Highly entertaining woefully underrated heist picture with an impish James Coburn (Hard Contract, 1967), Swedish Camilla Sparv (Downhill Racer, 1969) in a sparkling debut and at the end an outrageous twist you won’t see coming in a million years. This is the antithesis of capers of the Topkapi (1964) variety. Not only is it an all-professional job, it takes a good while before you even realise the final focus is robbery or even the actual location. There are hints about the that event and glimpses in passing of material that may be used, and although the theft is planned to intricate detail, none of that planning is revealed to the audience.
The paroled Eli Kotch (James Coburn), who has seduced the prison psychiatrist, immediately skips town and starts fleecing any woman who falls for his charms. He changes personality at the drop of a hat, fitting into the likes of the mark, and in turn is burglar, art thief, car hijacker, in order to raise the loot required to buy a set of bank plans, and yet not above taking on ordinary jobs like shoe salesman to meet the ladies and coffin escort to get free travel across the country. So adept at the minutiae of the con he even manages to impersonate a hotel guest in order to get free phone calls.

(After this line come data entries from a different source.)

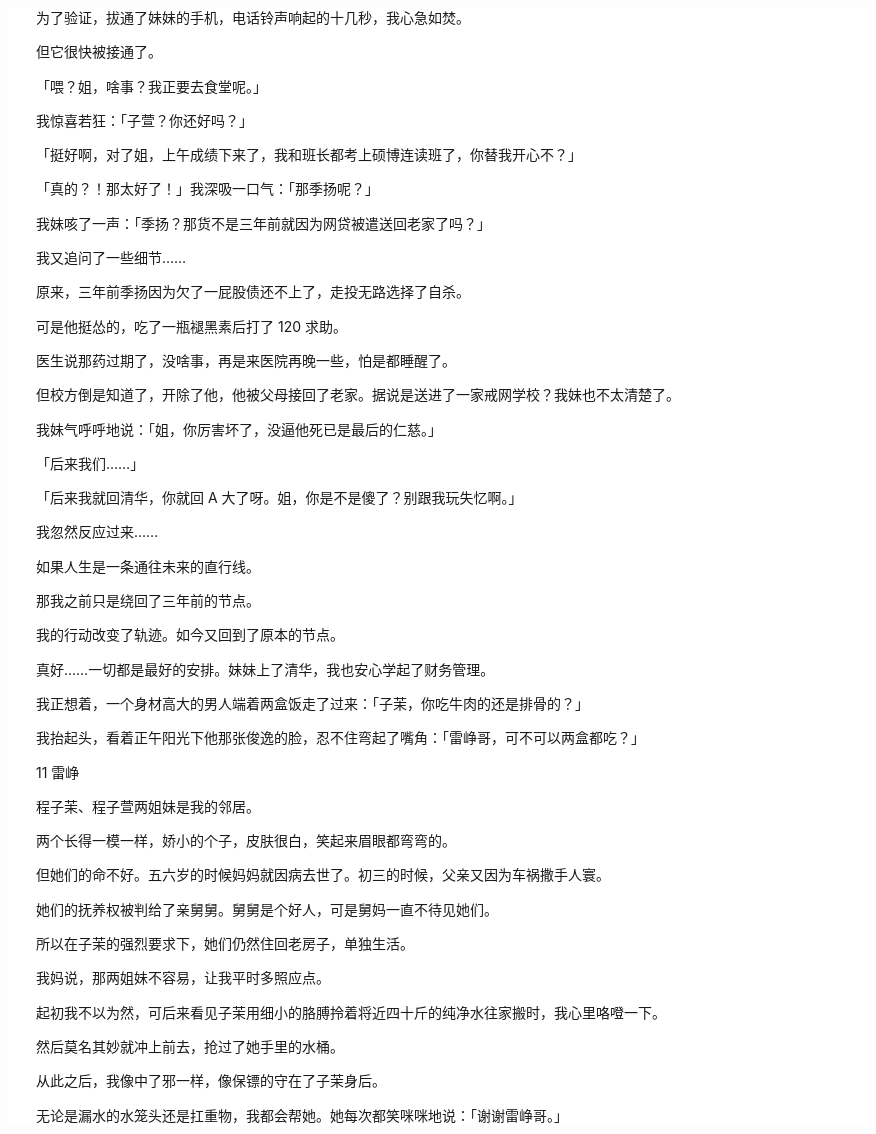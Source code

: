 &emsp;&emsp;为了验证，拔通了妹妹的手机，电话铃声响起的十几秒，我心急如焚。  
  
&emsp;&emsp;但它很快被接通了。  
  
&emsp;&emsp;「喂？姐，啥事？我正要去食堂呢。」  
  
&emsp;&emsp;我惊喜若狂：「子萱？你还好吗？」  
  
&emsp;&emsp;「挺好啊，对了姐，上午成绩下来了，我和班长都考上硕博连读班了，你替我开心不？」  
  
&emsp;&emsp;「真的？！那太好了！」我深吸一口气：「那季扬呢？」  
  
&emsp;&emsp;我妹咳了一声：「季扬？那货不是三年前就因为网贷被遣送回老家了吗？」  
  
&emsp;&emsp;我又追问了一些细节……  
  
&emsp;&emsp;原来，三年前季扬因为欠了一屁股债还不上了，走投无路选择了自杀。  
  
&emsp;&emsp;可是他挺怂的，吃了一瓶褪黑素后打了 120 求助。  
  
&emsp;&emsp;医生说那药过期了，没啥事，再是来医院再晚一些，怕是都睡醒了。  
  
&emsp;&emsp;但校方倒是知道了，开除了他，他被父母接回了老家。据说是送进了一家戒网学校？我妹也不太清楚了。  
  
&emsp;&emsp;我妹气呼呼地说：「姐，你厉害坏了，没逼他死已是最后的仁慈。」  
  
&emsp;&emsp;「后来我们……」  
  
&emsp;&emsp;「后来我就回清华，你就回 A 大了呀。姐，你是不是傻了？别跟我玩失忆啊。」  
  
&emsp;&emsp;我忽然反应过来……  
  
&emsp;&emsp;如果人生是一条通往未来的直行线。  
  
&emsp;&emsp;那我之前只是绕回了三年前的节点。  
  
&emsp;&emsp;我的行动改变了轨迹。如今又回到了原本的节点。  
  
&emsp;&emsp;真好……一切都是最好的安排。妹妹上了清华，我也安心学起了财务管理。  
  
&emsp;&emsp;我正想着，一个身材高大的男人端着两盒饭走了过来：「子茉，你吃牛肉的还是排骨的？」  
  
&emsp;&emsp;我抬起头，看着正午阳光下他那张俊逸的脸，忍不住弯起了嘴角：「雷峥哥，可不可以两盒都吃？」  
  
&emsp;&emsp;11 雷峥  
  
&emsp;&emsp;程子茉、程子萱两姐妹是我的邻居。  
  
&emsp;&emsp;两个长得一模一样，娇小的个子，皮肤很白，笑起来眉眼都弯弯的。  
  
&emsp;&emsp;但她们的命不好。五六岁的时候妈妈就因病去世了。初三的时候，父亲又因为车祸撒手人寰。  
  
&emsp;&emsp;她们的抚养权被判给了亲舅舅。舅舅是个好人，可是舅妈一直不待见她们。  
  
&emsp;&emsp;所以在子茉的强烈要求下，她们仍然住回老房子，单独生活。  
  
&emsp;&emsp;我妈说，那两姐妹不容易，让我平时多照应点。  
  
&emsp;&emsp;起初我不以为然，可后来看见子茉用细小的胳膊拎着将近四十斤的纯净水往家搬时，我心里咯噔一下。  
  
&emsp;&emsp;然后莫名其妙就冲上前去，抢过了她手里的水桶。  
  
&emsp;&emsp;从此之后，我像中了邪一样，像保镖的守在了子茉身后。  
  
&emsp;&emsp;无论是漏水的水笼头还是扛重物，我都会帮她。她每次都笑咪咪地说：「谢谢雷峥哥。」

He enrols girlfriend Inger (Camilla Sparv) to act as an amateur photographer working on a “poetic essay on transient populations” to get an idea of sites he means to access. He manages to have the head of a Secret Service detail blamed for a leak. Everything is micro-managed and his final masquerade is an Australian cop with a prisoner to extradite which provides him with an excuse to linger in a police station, privy to what is going on at crucial points.
If I tell you any more I’m going to give away too much of the plot and deprive you of delight at its cleverness. The original posters did their best not to give away too much but you can rely on critics on imdb to spoil everything.
This is just so much fun, with the slick confident Eli as a very engaging con man, the supreme manipulator, and almost in cahoots with writer-director Bernard Girardin (The Mad Room) in manipulating the audience. There are plenty films full of obfuscation just for the hell of it, or because plots are so complex there’s no room for simplification, or simply at directorial whim. But this has so much going on and Kotch so entertaining to watch that you hardly realize the tension that has been building up, not just looking forward to what exactly is the heist but also how are they going to pull it off, what other clever tricks does Kotch have up his sleeve for any eventuality, and of course, for the denouement, are they going to get away with it, or fall at the last hurdle. There is a great twist before the brilliant twist but I’m not going to tell you about that either.
There’s plenty Swinging Sixties in the background, the permissive society that Kotch is able to exploit, and yet the film has some unexpected depths. You wonder if the memories Kotch draws upon to win the sympathy of his female admirers have their basis in his own life. You are tempted to think not since he is after all a con man, but the detail is so specific it has you thinking maybe this is where his inability to trust anyone originates.
Bernard Giradin was not a name known to me I have to confess, since he was more of a television director than a big screen purveyor – prior to this he had made A Public Affair (1962) with the unheard-off Myron McCormick – and Coburn was the only big star he ever had the privilege to direct. But there are some nice directorial touches. The movie opens with a wall of shadows, there are some striking images of winter, a twist on bedroom footsie, and jabbering translators. But most of all he has the courage to stick to his guns, not feeling obliged to have Kotch spill out everything to a colleague or girl, either to boast of his brilliance, or to reveal innermost nerves, or, worse, to fulfil audience need. There’s an almost documentary feel to the whole enterprise.
James Coburn is superb. Sure, we get the teeth, the wide grin, but I sometimes felt all the smiling was unnecessary, almost a short cut to winning audience favour, and this portrayal, with the smile less in evidence, feels more intimate, more seductive. This may well be his best, most winning, performance. Camilla Sparv is something of a surprise, nothing like the ice queen of future movies, very much an ordinary girl delighted to be falling in love, and with a writer of all the things, the man of her dreams.
The excellent supporting cast includes Marian McCargo (The Undefeated, 1969), Aldo Ray (The Power, 1968), Robert Webber (The Dirty Dozen, 1967), Todd Armstrong (Jason and the Argonauts, 1963) and of course a blink-and-you-miss-it appearance of Harrison Ford as the only bellboy (that’s a clue) in the picture. You might also spot showbiz legend Rose Marie (The Jazz Singer, 1927).